*What is expected*. Exactly the lines from the one containing "from Lesson 3.1 (tides, temperature" to the last line of the records, inclusive, are to be transcribed; include no others.
(Exercise material)
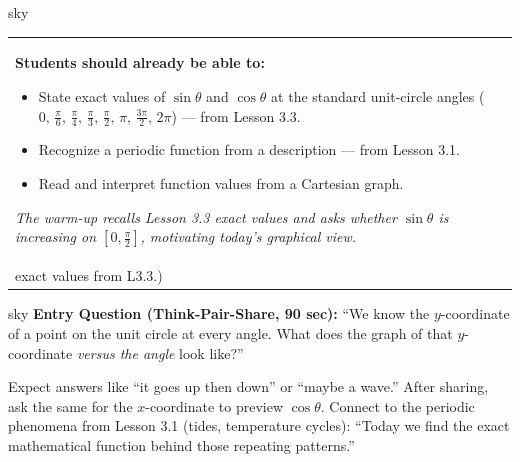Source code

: \documentclass[10pt]{article}
\begin{document}
\begin{skillbox}{sky}
\begin{tabularx}{\linewidth}{@{}X c@{}}
    \begin{minipage}[t]{0.58\linewidth}\vspace{0pt}
        \textbf{Students should already be able to:}
        \begin{itemize}[leftmargin=1.2em, itemsep=3pt]
            \item State exact values of $\sin\theta$ and $\cos\theta$ at the standard
                  unit-circle angles ($0,\,\tfrac{\pi}{6},\,\tfrac{\pi}{4},\,\tfrac{\pi}{3},
                  \,\tfrac{\pi}{2},\,\pi,\,\tfrac{3\pi}{2},\,2\pi$) --- from Lesson 3.3.
            \item Recognize a periodic function from a description --- from Lesson 3.1.
            \item Read and interpret function values from a Cartesian graph.
        \end{itemize}
        \vspace{4pt}
        \textit{The warm-up recalls Lesson 3.3 exact values and asks whether $\sin\theta$ is
        increasing on $[0,\tfrac{\pi}{2}]$, motivating today's graphical view.}
    \end{minipage}
    &
    \begin{minipage}[t]{0.35\linewidth}\vspace{0pt}\centering
        \small\textit{(Warm-up uses unit-circle\\exact values from L3.3.)}
    \end{minipage}
\end{tabularx}
\end{skillbox}

\begin{skillbox}[Hook]{sky}
    \textbf{Entry Question (Think-Pair-Share, 90 sec):} ``We know the $y$-coordinate of a
    point on the unit circle at every angle. What does the graph of that $y$-coordinate
    \emph{versus the angle} look like?''

    \vspace{4pt}
    Expect answers like ``it goes up then down'' or ``maybe a wave.'' After sharing, ask the
    same for the $x$-coordinate to preview $\cos\theta$. Connect to the periodic phenomena
    from Lesson 3.1 (tides, temperature cycles): ``Today we find the exact mathematical
    function behind those repeating patterns.''
\end{skillbox}
\end{document}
(End Exercise material)
*Result of this exercise*.
    from Lesson 3.1 (tides, temperature cycles): ``Today we find the exact mathematical
    function behind those repeating patterns.''
\end{skillbox}
\end{document}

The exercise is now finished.